The responses to the Sydney Daily Telegraph’s “discovery” that universities are acknowledging one or two facts about the British invasion of this land have revealed something else: who gets to speak for and about Aboriginal people.

In the popular media, Indigenous X founder Luke Pearson writes: “Every time these stories occur … we can still be confident that Indigenous voices will not be invited onto most shows to discuss these issues rationally. Not only will Indigenous voices be largely omitted, but the most racist commentators available will be invited to talk on many shows instead”.

But not all Aboriginal voices are silenced or sidelined. Stan Grant, currently in discussions with the Liberal Party about running for parliament, has no such trouble. The fact that he is the Indigenous affairs editor of the liberal Guardian and managing director of National Indigenous Television can’t hurt. But that raises the same question: why him?

Who better than an Indigenous person to wash away some of the sins of Australian history.

To ask who speaks for “Aboriginal Australia” in such forums is to ask who is acceptable to Australian capitalism.

Much has been made of Stan Grant’s Martin Luther King-like qualities of late – exactly the comparison made with arguably Australia’s most influential Black voice, that of Noel Pearson, after his Whitlam funeral oration. The comparison is undeserved in both cases.

But the similarities between Grant and Pearson are numerous. Not an activist? Check. Doesn’t speak at rallies? Check. Prefaces every criticism with how great Australia really is? Check.

Look at Grant’s article in response to the Telegraph’s confected outrage about the use of the word “invasion”. Much of it is an attack on “orthodoxy or group think” in order to promote the notion that this is “a battle of ideas in an open democracy founded on free speech”.

Amy McQuire wrote an article on Grant for New Matilda in February, “The viral rise of Stan Grant: why diplomacy won’t be enough for our people”. With her usual incisiveness, she wrote of the “many blackfellas who are constantly beaten down and belittled, who unlike Grant, are not celebrated by white Australia, but instead demonised for their truth and advocacy. I wonder if a speech from people like Pat O’Shane, or Gary Foley, or Tiga Bayles, would ever provoke the same reaction?”
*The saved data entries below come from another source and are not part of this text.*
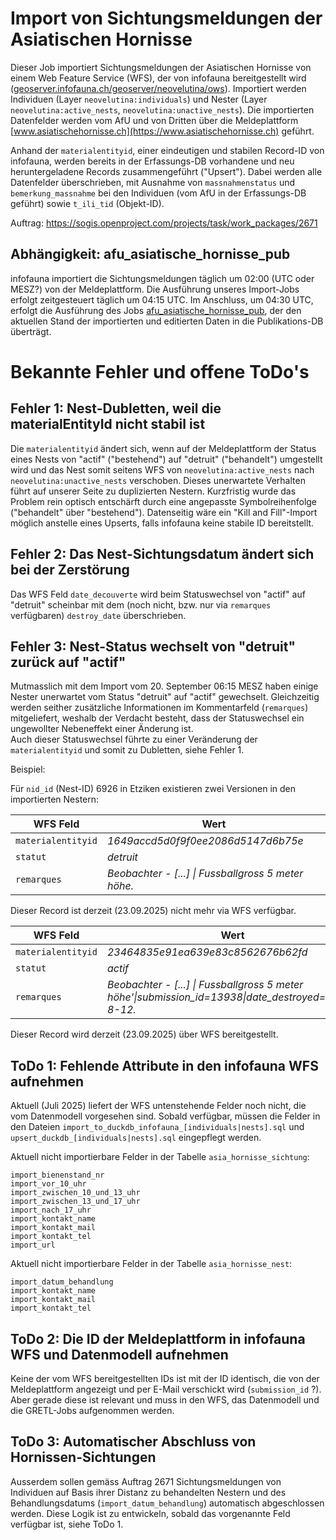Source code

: # Import von Sichtungsmeldungen der Asiatischen Hornisse

Dieser Job importiert Sichtungsmeldungen der Asiatischen Hornisse von einem Web Feature Service (WFS), der von infofauna bereitgestellt wird ([geoserver.infofauna.ch/geoserver/neovelutina/ows](https://geoserver.infofauna.ch/geoserver/neovelutina/ows)). Importiert werden Individuen (Layer `neovelutina:individuals`) und Nester (Layer `neovelutina:active_nests`, `neovelutina:unactive_nests`). Die importierten Datenfelder werden vom AfU und von Dritten über die Meldeplattform [www.asiatischehornisse.ch](https://www.asiatischehornisse.ch) geführt.

Anhand der `materialentityid`, einer eindeutigen und stabilen Record-ID von infofauna, werden bereits in der Erfassungs-DB vorhandene und neu heruntergeladene Records zusammengeführt ("Upsert"). Dabei werden alle Datenfelder überschrieben, mit Ausnahme von `massnahmenstatus` und `bemerkung_massnahme` bei den Individuen (vom AfU in der Erfassungs-DB geführt) sowie `t_ili_tid` (Objekt-ID).

Auftrag: https://sogis.openproject.com/projects/task/work_packages/2671

## Abhängigkeit: afu_asiatische_hornisse_pub

infofauna importiert die Sichtungsmeldungen täglich um 02:00 (UTC oder MESZ?) von der Meldeplattform. Die Ausführung unseres Import-Jobs erfolgt zeitgesteuert täglich um 04:15 UTC. Im Anschluss, um 04:30 UTC, erfolgt die Ausführung des Jobs [afu_asiatische_hornisse_pub](https://github.com/sogis/gretljobs/tree/main/afu_asiatische_hornisse_pub), der den aktuellen Stand der importierten und editierten Daten in die Publikations-DB überträgt.

# Bekannte Fehler und offene ToDo's

## Fehler 1: Nest-Dubletten, weil die materialEntityId nicht stabil ist

Die `materialentityid` ändert sich, wenn auf der Meldeplattform der Status eines Nests von "actif" ("bestehend") auf "detruit" ("behandelt") umgestellt wird und das Nest somit seitens WFS von `neovelutina:active_nests` nach `neovelutina:unactive_nests` verschoben. Dieses unerwartete Verhalten führt auf unserer Seite zu duplizierten Nestern. Kurzfristig wurde das Problem rein optisch entschärft durch eine angepasste Symbolreihenfolge ("behandelt" über "bestehend"). Datenseitig wäre ein "Kill and Fill"-Import möglich anstelle eines Upserts, falls infofauna keine stabile ID bereitstellt.

## Fehler 2: Das Nest-Sichtungsdatum ändert sich bei der Zerstörung

Das WFS Feld `date_decouverte` wird beim Statuswechsel von "actif" auf "detruit" scheinbar mit dem (noch nicht, bzw. nur via `remarques` verfügbaren) `destroy_date` überschrieben.

## Fehler 3: Nest-Status wechselt von "detruit" zurück auf "actif"

Mutmasslich mit dem Import vom 20. September 06:15 MESZ haben einige Nester unerwartet vom Status "detruit" auf "actif" gewechselt. Gleichzeitig werden seither zusätzliche Informationen im Kommentarfeld (`remarques`) mitgeliefert, weshalb der Verdacht besteht, dass der Statuswechsel ein ungewollter Nebeneffekt einer Änderung ist.  
Auch dieser Statuswechsel führte zu einer Veränderung der `materialentityid` und somit zu Dubletten, siehe Fehler 1.

Beispiel:

Für `nid_id` (Nest-ID) 6926 in Etziken existieren zwei Versionen in den importierten Nestern:

| WFS Feld | Wert |
|----------|------|
| `materialentityid` | _1649accd5d0f9f0ee2086d5147d6b75e_ |
| `statut`           |  _detruit_                         |
| `remarques`        | _Beobachter - [...] \| Fussballgross 5 meter höhe._ |

Dieser Record ist derzeit (23.09.2025) nicht mehr via WFS verfügbar.

| WFS Feld | Wert |
|----------|------|
| `materialentityid` | _23464835e91ea639e83c8562676b62fd_ |
| `statut`           | _actif_                            |
| `remarques`        | _Beobachter - [...] \| Fussballgross 5 meter höhe\'\|submission_id=13938\|date_destroyed=2025-8-12._ |

Dieser Record wird derzeit (23.09.2025) über WFS bereitgestellt.

## ToDo 1: Fehlende Attribute in den infofauna WFS aufnehmen

Aktuell (Juli 2025) liefert der WFS untenstehende Felder noch nicht, die vom Datenmodell vorgesehen sind. Sobald verfügbar, müssen die Felder in den Dateien `import_to_duckdb_infofauna_[individuals|nests].sql` und `upsert_duckdb_[individuals|nests].sql` eingepflegt werden.

Aktuell nicht importierbare Felder in der Tabelle `asia_hornisse_sichtung`:

    import_bienenstand_nr
    import_vor_10_uhr
    import_zwischen_10_und_13_uhr
    import_zwischen_13_und_17_uhr
    import_nach_17_uhr
    import_kontakt_name
    import_kontakt_mail
    import_kontakt_tel
    import_url

Aktuell nicht importierbare Felder in der Tabelle `asia_hornisse_nest`:

    import_datum_behandlung
    import_kontakt_name
    import_kontakt_mail
    import_kontakt_tel

## ToDo 2: Die ID der Meldeplattform in infofauna WFS und Datenmodell aufnehmen

Keine der vom WFS bereitgestellten IDs ist mit der ID identisch, die von der Meldeplattform angezeigt und per E-Mail verschickt wird (`submission_id` ?). Aber gerade diese ist relevant und muss in den WFS, das Datenmodell und die GRETL-Jobs aufgenommen werden.

## ToDo 3: Automatischer Abschluss von Hornissen-Sichtungen

Ausserdem sollen gemäss Auftrag 2671 Sichtungsmeldungen von Individuen auf Basis ihrer Distanz zu behandelten Nestern und des Behandlungsdatums (`import_datum_behandlung`) automatisch abgeschlossen werden. Diese Logik ist zu entwickeln, sobald das vorgenannte Feld verfügbar ist, siehe ToDo 1.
McQuire’s phrase, “acknowledging the history but not challenging it”, sums up Grant’s appeal to those who rule Australia. The day after Invasion Day this year, Grant wrote:

“But we can also come together around a shared love of country and a future that makes good on the great fortune and blessings we enjoy. We live in a place prosperous and secure. When we look at the war-ravaged lives of those in Syria or Iraq or countries torn apart like Somalia or Ukraine … we realise, frankly, how lucky we are.”

Even in an article lamenting the suicide of a 10-year-old Aboriginal girl, Grant managed to include, “This is a mighty country and we have much of which to be proud”.

Second, Grant attempts to play a calming role. Unlike “those who want to shout from the extremes on all sides”, he has “grown beyond the angry student of my youth … I seek equilibrium and balance”. This helps to normalise the idea that there is some common ground between racists and anti-racists that only “extremists” can’t recognise. Hence Grant says that Andrew Bolt “is someone I know and respect and we have vigorous and generous conversations”.

Third, who better than an Indigenous person to wash away some of the sins of Australian history – not by denying them but by presenting them as some sort of mistake. Thus in his book, Talking to my country, Grant writes:

“It need not have been this way. The birth of Australia was meant to be so different. For a brief moment there was hope. Captain Arthur Phillip founded a penal colony with instructions from the crown to protect the lives and livelihoods of Aboriginal people and forge friendly relations with the natives … Here’s what we could have been. In this moment there was a glimpse of a better Australia, and we failed.”

Actually, it did need to be this way. The project of invading this country to establish an outpost of Britain’s capitalist empire required the racism of terra nullius to justify stealing the land, the genocide of Indigenous peoples, the exploitation of Aboriginal (and non-Aboriginal) labour and the continuous demonisation of Aboriginal peoples as the lazy or immoral architects of their own misfortune.

Finally, there is the meaningless “we”, beloved of all who attempt to gloss over the class divide. It is not “we” who made the decisions or benefited from the military invasion of Aboriginal communities under the Northern Territory Intervention, or the forced closure of remote Aboriginal communities currently proposed by governments.

Capitalists, largely but not only in the form of mining companies, are the beneficiaries – just as they are of attacks on the working class in general such as health cutbacks. On the other side, throughout the history of Indigenous resistance, trade unionists have been the best supporters of Aboriginal struggles.

And as generations of Indigenous fighters have shown from invasion to today, there are other avenues for Aboriginal people to fight to be heard and get support than to become the next Noel Pearson or Stan Grant.